This is the story of Farnaz Moradi (24), a young Iranian woman who had to face racism around her as she was on the run to escape Russian invasion in Ukraine 2022.
When I was 18, I was already working as a designer in Iran, but my real interest was in engineering. I also felt the urge to get to know other cultures. Since the university in Kiev had a good reputation and life in Ukraine is affordable, the decision was made: I left Iran to study medical engineering abroad.
I am the only girl in the medical technology class, but I don't see a problem with gender. As an Iranian, I am a minority, but that's not a problem for anyone. For me, all people are equal.
In my first year in Kiev, I spent a lot of time learning the Russian language, even though most of my classes were in English. For the last five years, I have lived in a university dormitory. I had two flatmates, one from Japan, the other from Ghana, and many international friends. My parents from Iran have always supported me, plus I earned some money myself by working for a delivery service that delivers food in Kiev.
Until war, I didn’t even know that there was such a thing as an air-raid shelter.
It was February 24th, 2022 at six thirty in the morning when I was woken up by someone knocking on the door and asking us to take documents, something to eat and drink and to go to a shelter. My flatmates and I unsuspectingly packed our things and went downstairs. It was cold in the shelter and you could hardly breathe. So many people, crying children, no way to walk and difficulty using the toilet.
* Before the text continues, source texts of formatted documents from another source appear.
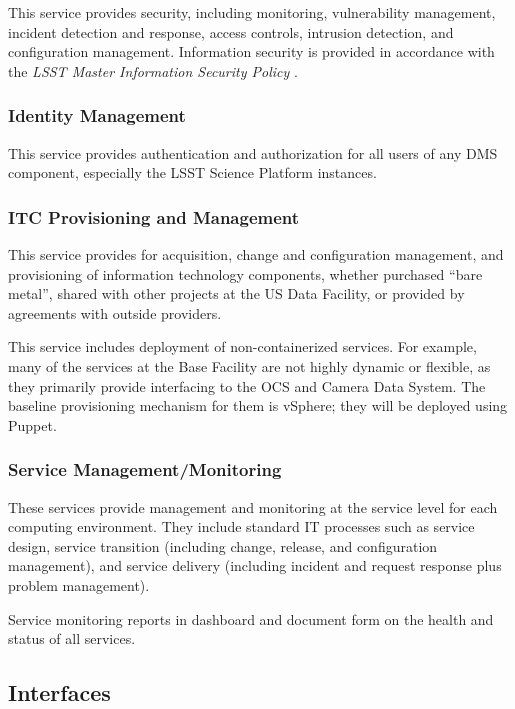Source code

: \documentclass[DM,toc,lsstdraft]{lsstdoc}
\begin{document}
This service provides security, including monitoring, vulnerability management, incident detection and response, access controls, intrusion detection, and configuration management.
Information security is provided in accordance with the \textit{LSST Master Information Security Policy} .

\subsubsection{Identity Management}\label{identity-management}

This service provides authentication and authorization for all users of
any DMS component, especially the LSST Science Platform instances.

\subsubsection{ITC Provisioning and Management}\label{itc-provisioning-management}

This service provides for acquisition, change and configuration management, and provisioning of information technology components, whether purchased ``bare metal'', shared with other projects at the US Data Facility, or provided by agreements with outside providers.

This service includes deployment of non-containerized services.
For example, many of the services at the Base Facility are not highly dynamic or flexible, as they primarily provide interfacing to the OCS and Camera Data System.
The baseline provisioning mechanism for them is vSphere; they will be deployed using Puppet.

\subsubsection{Service Management/Monitoring}\label{service-management-monitoring}

These services provide management and monitoring at the service level for each computing environment.
They include standard IT processes such as service design, service transition (including change, release, and configuration management), and service delivery (including incident and request response plus problem management).

Service monitoring reports in dashboard and document form on the health and status of all services.

\subsection{Interfaces}\label{infrastructure-interfaces}
\end{document}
There were mattresses on the floor and we had brought our bedding, but with people panicking and scared, I couldn’t sleep well.
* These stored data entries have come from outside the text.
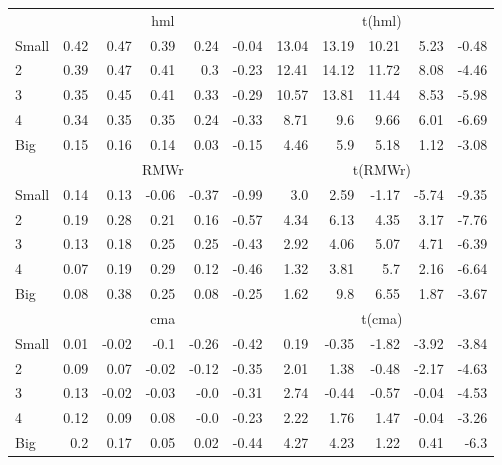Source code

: \begin{table}[!ht]
\begin{tabular}{lrrrrrrrrrr}
  

      & \multicolumn{5}{c}{hml} & \multicolumn{5}{c}{t(hml)} \\
    \cmidrule(r){2-6} \cmidrule(r){7-11}
      Small  & 0.42  & 0.47  & 0.39  & 0.24  & -0.04   & 13.04  & 13.19  & 10.21  & 5.23  & -0.48  \\
          2  & 0.39  & 0.47  & 0.41  & 0.3  & -0.23   & 12.41  & 14.12  & 11.72  & 8.08  & -4.46  \\
          3  & 0.35  & 0.45  & 0.41  & 0.33  & -0.29   & 10.57  & 13.81  & 11.44  & 8.53  & -5.98  \\
          4  & 0.34  & 0.35  & 0.35  & 0.24  & -0.33   & 8.71  & 9.6  & 9.66  & 6.01  & -6.69  \\
      Big    & 0.15  & 0.16  & 0.14  & 0.03  & -0.15   & 4.46  & 5.9  & 5.18  & 1.12  & -3.08  \\

  

      & \multicolumn{5}{c}{RMWr} & \multicolumn{5}{c}{t(RMWr)} \\
    \cmidrule(r){2-6} \cmidrule(r){7-11}
      Small  & 0.14  & 0.13  & -0.06  & -0.37  & -0.99   & 3.0  & 2.59  & -1.17  & -5.74  & -9.35  \\
          2  & 0.19  & 0.28  & 0.21  & 0.16  & -0.57   & 4.34  & 6.13  & 4.35  & 3.17  & -7.76  \\
          3  & 0.13  & 0.18  & 0.25  & 0.25  & -0.43   & 2.92  & 4.06  & 5.07  & 4.71  & -6.39  \\
          4  & 0.07  & 0.19  & 0.29  & 0.12  & -0.46   & 1.32  & 3.81  & 5.7  & 2.16  & -6.64  \\
      Big    & 0.08  & 0.38  & 0.25  & 0.08  & -0.25   & 1.62  & 9.8  & 6.55  & 1.87  & -3.67  \\

  

      & \multicolumn{5}{c}{cma} & \multicolumn{5}{c}{t(cma)} \\
    \cmidrule(r){2-6} \cmidrule(r){7-11}
      Small  & 0.01  & -0.02  & -0.1  & -0.26  & -0.42   & 0.19  & -0.35  & -1.82  & -3.92  & -3.84  \\
          2  & 0.09  & 0.07  & -0.02  & -0.12  & -0.35   & 2.01  & 1.38  & -0.48  & -2.17  & -4.63  \\
          3  & 0.13  & -0.02  & -0.03  & -0.0  & -0.31   & 2.74  & -0.44  & -0.57  & -0.04  & -4.53  \\
          4  & 0.12  & 0.09  & 0.08  & -0.0  & -0.23   & 2.22  & 1.76  & 1.47  & -0.04  & -3.26  \\
      Big    & 0.2  & 0.17  & 0.05  & 0.02  & -0.44   & 4.27  & 4.23  & 1.22  & 0.41  & -6.3  \\

  

  \bottomrule
\end{tabular}
\label{tbl:25_Size_Vol_FF2016a}
\end{table}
Ten days later, there was still no end in sight to the war and the situation was getting more serious. By this time, most of my international friends had somehow returned to their home countries. I stayed with the two remaining friends from my dorm, Himari and Kwame, and we made our way (on foot) to the train station. We had to wait eight hours standing on the platform for a train. When the train finally arrived, we were told to let the Ukrainians board first. The people said: “First Ukrainian children, Ukrainian women and Ukrainian men. Only if there is still a place available, you can get in too.”
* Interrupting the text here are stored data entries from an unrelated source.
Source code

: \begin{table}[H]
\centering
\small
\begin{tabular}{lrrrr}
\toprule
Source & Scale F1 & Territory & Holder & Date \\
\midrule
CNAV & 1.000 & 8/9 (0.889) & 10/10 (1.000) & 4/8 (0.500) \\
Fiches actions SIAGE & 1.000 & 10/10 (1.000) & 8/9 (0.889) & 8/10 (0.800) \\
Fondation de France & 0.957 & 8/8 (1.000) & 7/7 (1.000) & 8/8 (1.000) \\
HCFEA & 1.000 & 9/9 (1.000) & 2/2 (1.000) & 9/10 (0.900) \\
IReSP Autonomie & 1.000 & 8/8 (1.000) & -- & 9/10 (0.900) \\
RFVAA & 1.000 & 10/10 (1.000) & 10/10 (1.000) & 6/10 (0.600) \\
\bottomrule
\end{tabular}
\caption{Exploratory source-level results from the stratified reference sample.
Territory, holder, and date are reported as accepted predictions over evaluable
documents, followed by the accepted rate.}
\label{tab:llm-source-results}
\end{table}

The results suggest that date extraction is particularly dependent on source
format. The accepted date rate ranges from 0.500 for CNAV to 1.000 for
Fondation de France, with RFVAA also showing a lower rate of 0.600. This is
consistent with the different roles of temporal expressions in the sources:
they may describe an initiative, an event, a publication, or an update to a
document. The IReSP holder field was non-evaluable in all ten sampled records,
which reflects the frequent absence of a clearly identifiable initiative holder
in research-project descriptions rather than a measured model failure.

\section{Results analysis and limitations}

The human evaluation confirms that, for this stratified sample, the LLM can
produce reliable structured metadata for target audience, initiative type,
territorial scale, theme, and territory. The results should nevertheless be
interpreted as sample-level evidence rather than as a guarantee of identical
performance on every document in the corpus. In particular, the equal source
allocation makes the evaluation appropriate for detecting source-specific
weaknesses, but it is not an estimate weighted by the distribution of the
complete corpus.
We witnessed black people staying behind when the train to Lviv departed.
You have to know, my friend Kwame is black and there were other black students around. The Ukrainians obviously recognised that we were foreigners just by looking at us. At the beginning, the train staff only asked us if we had train tickets! Since there were no tickets to buy anywhere on those days, you could really call that racism. But I’m not angry, I try to understand people. I think this is not unusual behaviour in a situation of stress and fear. People wanted to keep their lives and their children safe. We witnessed black people remaining on the platform when the evacuation train to Lviv departed, but my friends and I were able to get on at the last second.
We drove to Lviv, where we slept in a hostel for one night, but it still didn’t feel safe. So we took a far too expensive taxi to the border in Poland, where we queued. It was daytime when we waited and it was freezing cold. I remember it was snowing that day. We only had to wait in line for nine hours, so it wasn’t too bad. When we got to the very front, the customs officers refused to allow young men to cross the border. But Himari and Kwame are a couple, and that’s probably why – apart from the fact that they are foreigners – they were waved through.
We only had to wait in line for nine hours, so it wasn’t too bad.
Right next to me was a boy, maybe 19 years old, all alone. He was about to cry because he was afraid he wouldn’t be able to pass. I had never seen him before; I didn’t know his name or where he was from, but he wasn’t Ukrainian. He looked at me very scared and asked desperately, “Hey, can you tell them that we are a couple?” And I said intuitively, without thinking, “Okay!” We didn’t have to hold hands or anything, but “being a couple” obviously made it easier and we crossed the border on foot. Together and yet alone.
You wonder why I decided to stay in Austria for a few months instead of going home now? Well, once I go back to Iran, it will be very difficult to get another visa for a European country. So I’m waiting and trying to do my online seminars from here. If everything works out, I will finish my Bachelor’s degree in a year – maybe in exile in Austria, maybe in Ukraine, if the war is over by then.